Last week, the EU Court of Justice (CJEU) said that Poland must pay a EUR 500,000 daily fine to the European Commission for defying an order to halt operations at its Turów lignite mine near the Czech border.
According to the court, mining was likely to have a negative impact on groundwater levels in the neighbouring Czech Republic.
But the Polish government is reluctant to shut the power plant, which, supplied with lignite from the nearby mine, provides between 4 and 7 percent of Poland's power output.
After bilateral talks on Friday, Jabłoński told public broadcaster Polish Radio that “the negotiations will resume next week.”
Jabłoński stressed that Poland wanted to maintain “very good relations with the Czech Republic.”
“We are partners within NATO, the EU, as well as in a number of other projects, including the Visegrad Group.

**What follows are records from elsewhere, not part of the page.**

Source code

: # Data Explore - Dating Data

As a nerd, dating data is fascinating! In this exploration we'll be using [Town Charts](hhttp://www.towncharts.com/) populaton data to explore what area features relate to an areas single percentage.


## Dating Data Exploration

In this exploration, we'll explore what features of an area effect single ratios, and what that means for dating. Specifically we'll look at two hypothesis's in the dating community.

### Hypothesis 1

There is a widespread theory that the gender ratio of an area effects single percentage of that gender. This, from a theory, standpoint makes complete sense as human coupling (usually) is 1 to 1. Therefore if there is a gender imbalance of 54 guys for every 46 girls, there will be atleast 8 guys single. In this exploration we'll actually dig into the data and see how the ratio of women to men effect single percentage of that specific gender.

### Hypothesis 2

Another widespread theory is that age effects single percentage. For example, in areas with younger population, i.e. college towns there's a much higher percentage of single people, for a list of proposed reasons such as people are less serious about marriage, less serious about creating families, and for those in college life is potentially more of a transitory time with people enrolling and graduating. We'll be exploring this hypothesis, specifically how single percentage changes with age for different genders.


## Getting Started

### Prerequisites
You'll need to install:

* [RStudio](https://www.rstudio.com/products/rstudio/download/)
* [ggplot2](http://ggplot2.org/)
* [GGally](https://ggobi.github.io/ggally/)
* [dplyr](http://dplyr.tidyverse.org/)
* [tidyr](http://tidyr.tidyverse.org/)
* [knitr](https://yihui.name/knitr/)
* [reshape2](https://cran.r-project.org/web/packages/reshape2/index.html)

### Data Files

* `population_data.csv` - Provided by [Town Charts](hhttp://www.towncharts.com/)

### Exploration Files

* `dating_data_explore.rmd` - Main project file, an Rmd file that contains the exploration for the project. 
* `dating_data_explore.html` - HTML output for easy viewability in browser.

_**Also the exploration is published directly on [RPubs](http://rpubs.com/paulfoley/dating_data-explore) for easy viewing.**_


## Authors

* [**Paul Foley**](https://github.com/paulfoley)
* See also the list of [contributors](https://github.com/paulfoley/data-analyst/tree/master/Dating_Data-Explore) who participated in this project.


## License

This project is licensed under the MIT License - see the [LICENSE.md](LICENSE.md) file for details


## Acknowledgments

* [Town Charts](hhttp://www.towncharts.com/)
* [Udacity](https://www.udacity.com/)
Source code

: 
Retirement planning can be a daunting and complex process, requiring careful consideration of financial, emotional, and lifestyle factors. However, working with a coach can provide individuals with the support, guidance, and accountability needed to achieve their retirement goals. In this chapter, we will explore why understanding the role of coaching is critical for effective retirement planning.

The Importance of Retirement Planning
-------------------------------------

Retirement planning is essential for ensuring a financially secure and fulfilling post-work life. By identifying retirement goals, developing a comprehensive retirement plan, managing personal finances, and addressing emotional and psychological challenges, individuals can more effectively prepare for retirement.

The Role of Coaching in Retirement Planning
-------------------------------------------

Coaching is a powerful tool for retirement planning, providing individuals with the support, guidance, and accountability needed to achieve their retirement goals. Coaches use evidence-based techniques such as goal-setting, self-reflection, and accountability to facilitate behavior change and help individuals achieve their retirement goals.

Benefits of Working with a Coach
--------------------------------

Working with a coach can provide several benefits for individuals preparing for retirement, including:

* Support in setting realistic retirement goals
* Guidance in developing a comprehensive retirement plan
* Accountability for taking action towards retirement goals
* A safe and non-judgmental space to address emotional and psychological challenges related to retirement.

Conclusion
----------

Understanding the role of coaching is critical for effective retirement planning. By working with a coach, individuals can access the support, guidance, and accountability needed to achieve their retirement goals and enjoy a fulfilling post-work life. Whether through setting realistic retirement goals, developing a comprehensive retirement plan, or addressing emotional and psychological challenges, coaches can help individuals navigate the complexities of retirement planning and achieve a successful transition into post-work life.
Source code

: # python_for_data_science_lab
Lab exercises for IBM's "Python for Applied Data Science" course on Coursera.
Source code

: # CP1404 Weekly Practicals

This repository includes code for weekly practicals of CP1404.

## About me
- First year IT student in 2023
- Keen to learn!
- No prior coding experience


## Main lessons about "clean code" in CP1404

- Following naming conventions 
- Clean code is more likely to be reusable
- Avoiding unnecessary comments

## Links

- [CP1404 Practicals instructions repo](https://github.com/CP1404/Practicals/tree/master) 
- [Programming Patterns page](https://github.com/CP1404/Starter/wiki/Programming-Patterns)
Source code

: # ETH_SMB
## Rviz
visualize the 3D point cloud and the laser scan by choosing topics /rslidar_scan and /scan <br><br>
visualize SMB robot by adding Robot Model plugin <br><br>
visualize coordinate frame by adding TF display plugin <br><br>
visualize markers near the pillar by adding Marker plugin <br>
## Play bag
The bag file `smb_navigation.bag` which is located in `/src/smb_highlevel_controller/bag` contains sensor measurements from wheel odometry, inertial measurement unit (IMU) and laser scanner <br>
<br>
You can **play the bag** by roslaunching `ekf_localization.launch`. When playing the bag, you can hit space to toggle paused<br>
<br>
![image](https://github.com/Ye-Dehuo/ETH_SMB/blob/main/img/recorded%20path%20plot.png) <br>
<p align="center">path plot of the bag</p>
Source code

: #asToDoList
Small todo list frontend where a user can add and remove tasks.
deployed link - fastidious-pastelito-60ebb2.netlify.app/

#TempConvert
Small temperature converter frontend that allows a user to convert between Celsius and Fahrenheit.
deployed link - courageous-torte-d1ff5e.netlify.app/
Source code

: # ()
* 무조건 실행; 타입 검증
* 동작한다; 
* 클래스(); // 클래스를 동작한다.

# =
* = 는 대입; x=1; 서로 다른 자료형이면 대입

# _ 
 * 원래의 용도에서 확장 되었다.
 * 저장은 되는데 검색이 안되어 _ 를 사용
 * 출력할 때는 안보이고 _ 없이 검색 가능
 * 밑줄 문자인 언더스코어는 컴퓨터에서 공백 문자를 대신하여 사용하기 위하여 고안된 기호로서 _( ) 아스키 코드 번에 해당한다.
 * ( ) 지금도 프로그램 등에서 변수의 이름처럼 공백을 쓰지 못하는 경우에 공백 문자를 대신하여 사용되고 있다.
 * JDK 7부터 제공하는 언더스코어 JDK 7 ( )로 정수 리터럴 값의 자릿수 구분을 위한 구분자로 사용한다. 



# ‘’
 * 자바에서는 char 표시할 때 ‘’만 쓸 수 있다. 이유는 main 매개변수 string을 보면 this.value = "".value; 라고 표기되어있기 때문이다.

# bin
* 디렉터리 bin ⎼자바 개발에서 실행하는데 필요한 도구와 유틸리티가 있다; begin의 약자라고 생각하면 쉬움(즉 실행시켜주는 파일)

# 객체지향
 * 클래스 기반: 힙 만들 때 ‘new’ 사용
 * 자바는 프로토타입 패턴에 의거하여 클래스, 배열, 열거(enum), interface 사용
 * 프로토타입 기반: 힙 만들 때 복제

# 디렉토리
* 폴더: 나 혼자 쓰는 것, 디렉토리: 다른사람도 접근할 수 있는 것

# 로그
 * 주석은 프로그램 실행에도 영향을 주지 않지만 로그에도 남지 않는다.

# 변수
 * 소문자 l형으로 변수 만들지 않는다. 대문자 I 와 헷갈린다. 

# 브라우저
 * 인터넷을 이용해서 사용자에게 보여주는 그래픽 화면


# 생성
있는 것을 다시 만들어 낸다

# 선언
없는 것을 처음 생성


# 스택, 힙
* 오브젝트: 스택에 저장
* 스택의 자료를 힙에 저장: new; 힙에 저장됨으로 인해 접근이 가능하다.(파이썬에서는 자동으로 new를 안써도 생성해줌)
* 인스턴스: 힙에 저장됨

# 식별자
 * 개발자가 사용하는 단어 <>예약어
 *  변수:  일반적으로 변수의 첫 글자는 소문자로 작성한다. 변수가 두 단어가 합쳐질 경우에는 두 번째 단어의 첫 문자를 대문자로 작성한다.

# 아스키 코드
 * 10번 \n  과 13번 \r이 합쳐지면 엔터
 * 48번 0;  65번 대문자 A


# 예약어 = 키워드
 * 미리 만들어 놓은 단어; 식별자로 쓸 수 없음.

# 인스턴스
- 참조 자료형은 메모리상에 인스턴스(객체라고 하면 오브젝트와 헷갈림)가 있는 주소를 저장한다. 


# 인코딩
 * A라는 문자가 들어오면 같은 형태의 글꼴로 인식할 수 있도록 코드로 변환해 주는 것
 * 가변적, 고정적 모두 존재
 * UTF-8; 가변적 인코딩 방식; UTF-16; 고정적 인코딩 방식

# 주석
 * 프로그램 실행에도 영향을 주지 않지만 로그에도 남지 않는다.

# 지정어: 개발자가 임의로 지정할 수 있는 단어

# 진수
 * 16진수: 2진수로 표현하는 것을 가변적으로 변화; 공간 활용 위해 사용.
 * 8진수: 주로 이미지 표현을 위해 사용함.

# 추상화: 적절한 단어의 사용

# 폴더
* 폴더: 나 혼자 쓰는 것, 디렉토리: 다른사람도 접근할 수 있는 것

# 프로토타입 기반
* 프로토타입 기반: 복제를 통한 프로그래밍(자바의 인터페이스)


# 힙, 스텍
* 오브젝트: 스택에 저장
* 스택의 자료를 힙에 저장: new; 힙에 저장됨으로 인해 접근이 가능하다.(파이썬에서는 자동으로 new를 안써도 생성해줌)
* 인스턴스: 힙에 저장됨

We believe that if we argue, we should argue in a way that is based on mutual trust,” Jabłoński said.
He added that the Czech side might be lingering on reaching an agreement because of political reasons. “I am aware that in a situation when parliamentary elections are approaching in the country [in the Czech Republic] it may be tempting from a political point of view to delay some matters,” he said.
Jabłoński also said that the Polish government has proposed an effective and substantive solution to the problem. “If the Czech side is willing to end this matter as planned at the beginning, it should respond very soon.”
On Monday, a meeting of Polish and Czech environment ministers is set to be held.